:: Data provided
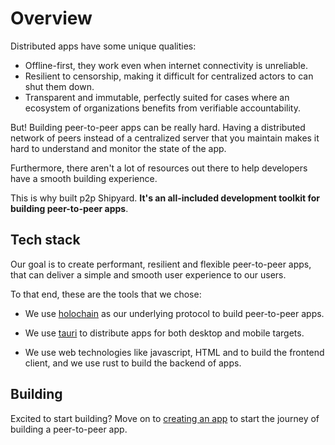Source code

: # Overview

Distributed apps have some unique qualities:

- Offline-first, they work even when internet connectivity is unreliable.
- Resilient to censorship, making it difficult for centralized actors to can shut them down.
- Transparent and immutable, perfectly suited for cases where an ecosystem of organizations benefits from verifiable accountability.

But! Building peer-to-peer apps can be really hard. Having a distributed network of peers instead of a centralized server that you maintain makes it hard to understand and monitor the state of the app.

Furthermore, there aren't a lot of resources out there to help developers have a smooth building experience.

This is why built p2p Shipyard. **It's an all-included development toolkit for building peer-to-peer apps**.

## Tech stack

Our goal is to create performant, resilient and flexible peer-to-peer apps, that can deliver a simple and smooth user experience to our users.

To that end, these are the tools that we chose:

- We use [holochain](https://developer.holochain.org) as our underlying protocol to build peer-to-peer apps.

- We use [tauri](https://tauri.app) to distribute apps for both desktop and mobile targets.

- We use web technologies like javascript, HTML and to build the frontend client, and we use rust to build the backend of apps.

## Building

Excited to start building? Move on to [creating an app](/guides/creating-an-app) to start the journey of building a peer-to-peer app.

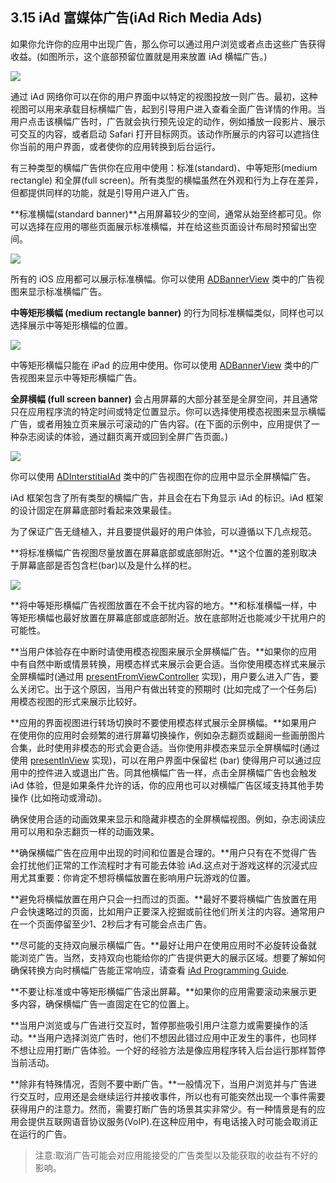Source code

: ## 3.15 iAd 富媒体广告(iAd Rich Media Ads)
如果你允许你的应用中出现广告，那么你可以通过用户浏览或者点击这些广告获得收益。(如图所示，这个底部预留位置就是用来放置 iAd 横幅广告。)

![](images/4.png)

通过 iAd 网络你可以在你的用户界面中以特定的视图投放一则广告。最初，这种视图可以用来承载目标横幅广告，起到引导用户进入查看全面广告详情的作用。当用户点击该横幅广告时，广告就会执行预先设定的动作，例如播放一段影片、展示可交互的内容，或者启动 Safari 打开目标网页。该动作所展示的内容可以遮挡住你当前的用户界面，或者使你的应用转换到后台运行。

有三种类型的横幅广告供你在应用中使用：标准(standard)、中等矩形(medium rectangle) 和全屏(full screen)。所有类型的横幅虽然在外观和行为上存在差异，但都提供同样的功能，就是引导用户进入广告。

**标准横幅(standard banner)**占用屏幕较少的空间，通常从始至终都可见。你可以选择在应用的哪些页面展示标准横幅，并在给这些页面设计布局时预留出空间。

![](images/5.png)

所有的 iOS 应用都可以展示标准横幅。你可以使用 [ADBannerView](https://developer.apple.com/library/ios/documentation/UserExperience/Reference/ADBannerView_Ref/index.html#//apple_ref/occ/cl/ADBannerView) 类中的广告视图来显示标准横幅广告。

**中等矩形横幅 (medium rectangle banner)** 的行为同标准横幅类似，同样也可以选择展示中等矩形横幅的位置。

![](images/6.png)

中等矩形横幅只能在 iPad 的应用中使用。你可以使用 [ADBannerView](https://developer.apple.com/library/ios/documentation/UserExperience/Reference/ADBannerView_Ref/index.html#//apple_ref/occ/cl/ADBannerView) 类中的广告视图来显示中等矩形横幅广告。

**全屏横幅 (full screen banner)** 会占用屏幕的大部分甚至是全屏空间，并且通常只在应用程序流的特定时间或特定位置显示。你可以选择使用模态视图来显示横幅广告，或者用独立页来展示可滚动的广告内容。(在下面的示例中，应用提供了一种杂志阅读的体验，通过翻页离开或回到全屏广告页面。)

![](images/7.png)

你可以使用 [ADInterstitialAd](https://developer.apple.com/library/ios/documentation/iAd/Reference/ADInterstitialAd_Ref/index.html#//apple_ref/occ/cl/ADInterstitialAd) 类中的广告视图在你的应用中显示全屏横幅广告。

iAd 框架包含了所有类型的横幅广告，并且会在右下角显示 iAd 的标识。iAd 框架的设计固定在屏幕底部时看起来效果最佳。

为了保证广告无缝植入，并且要提供最好的用户体验，可以遵循以下几点规范。

**将标准横幅广告视图尽量放置在屏幕底部或底部附近。**这个位置的差别取决于屏幕底部是否包含栏(bar)以及是什么样的栏。

![](images/8.png)

**将中等矩形横幅广告视图放置在不会干扰内容的地方。**和标准横幅一样，中等矩形横幅也最好放置在屏幕底部或底部附近。放在底部附近也能减少干扰用户的可能性。

**当用户体验存在中断时请使用模态视图来展示全屏横幅广告。**如果你的应用中有自然中断或情景转换，用模态样式来展示会更合适。当你使用模态样式来展示全屏横幅时(通过用 [presentFromViewController](https://developer.apple.com/library/ios/documentation/iAd/Reference/ADInterstitialAd_Ref/index.html#//apple_ref/occ/instm/ADInterstitialAd/presentFromViewController:) 实现)，用户要么进入广告，要么关闭它。出于这个原因，当用户有做出转变的预期时 (比如完成了一个任务后) 用模态视图的形式来展示比较好。

**应用的界面视图进行转场切换时不要使用模态样式展示全屏横幅。**如果用户在使用你的应用时会频繁的进行屏幕切换操作，例如杂志翻页或翻阅一些画册图片合集，此时使用非模态的形式会更合适。当你使用非模态来显示全屏横幅时(通过使用 [presentInView](https://developer.apple.com/library/ios/documentation/iAd/Reference/ADInterstitialAd_Ref/index.html#//apple_ref/occ/instm/ADInterstitialAd/presentInView:) 实现)，可以在用户界面中保留栏 (bar) 使得用户可以通过应用中的控件进入或退出广告。同其他横幅广告一样，点击全屏横幅广告也会触发 iAd 体验，但是如果条件允许的话，你的应用也可以对横幅广告区域支持其他手势操作 (比如拖动或滑动)。

确保使用合适的动画效果来显示和隐藏非模态的全屏横幅视图。例如，杂志阅读应用可以用和杂志翻页一样的动画效果。

**确保横幅广告在应用中出现的时间和位置是合理的。**用户只有在不觉得广告会打扰他们正常的工作流程时才有可能去体验 iAd.这点对于游戏这样的沉浸式应用尤其重要：你肯定不想将横幅放置在影响用户玩游戏的位置。

**避免将横幅放置在用户只会一扫而过的页面。**最好不要将横幅广告放置在用户会快速略过的页面，比如用户正要深入挖掘或前往他们所关注的内容。通常用户在一个页面停留至少1、2秒后才有可能会点击广告。

**尽可能的支持双向展示横幅广告。**最好让用户在使用应用时不必旋转设备就能浏览广告。当然，支持双向也能给你的广告提供更大的展示区域。想要了解如何确保转换方向时横幅广告能正常响应，请查看 [iAd Programming Guide](https://developer.apple.com/library/ios/documentation/UserExperience/Conceptual/iAd_Guide/Introduction/Introduction.html#//apple_ref/doc/uid/TP40009881).

**不要让标准或中等矩形横幅广告滚出屏幕。**如果你的应用需要滚动来展示更多内容，确保横幅广告一直固定在它的位置上。

**当用户浏览或与广告进行交互时，暂停那些吸引用户注意力或需要操作的活动。**当用户选择浏览广告时，他们不想因此错过应用中正发生的事件，也同样不想让应用打断广告体验。一个好的经验方法是像应用程序转入后台运行那样暂停当前活动。

**除非有特殊情况，否则不要中断广告。**一般情况下，当用户浏览并与广告进行交互时，应用还是会继续运行并接收事件，所以也有可能突然出现一个事件需要获得用户的注意力。然而，需要打断广告的场景其实非常少。有一种情景是有的应用会提供互联网语音协议服务(VoIP).在这种应用中，有电话接入时可能会取消正在运行的广告。

>注意:取消广告可能会对应用能接受的广告类型以及能获取的收益有不好的影响。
::::
Problem to work on:
Count how many lines above contain the word "rectangle". Reply with the number alone.

Answer area:
2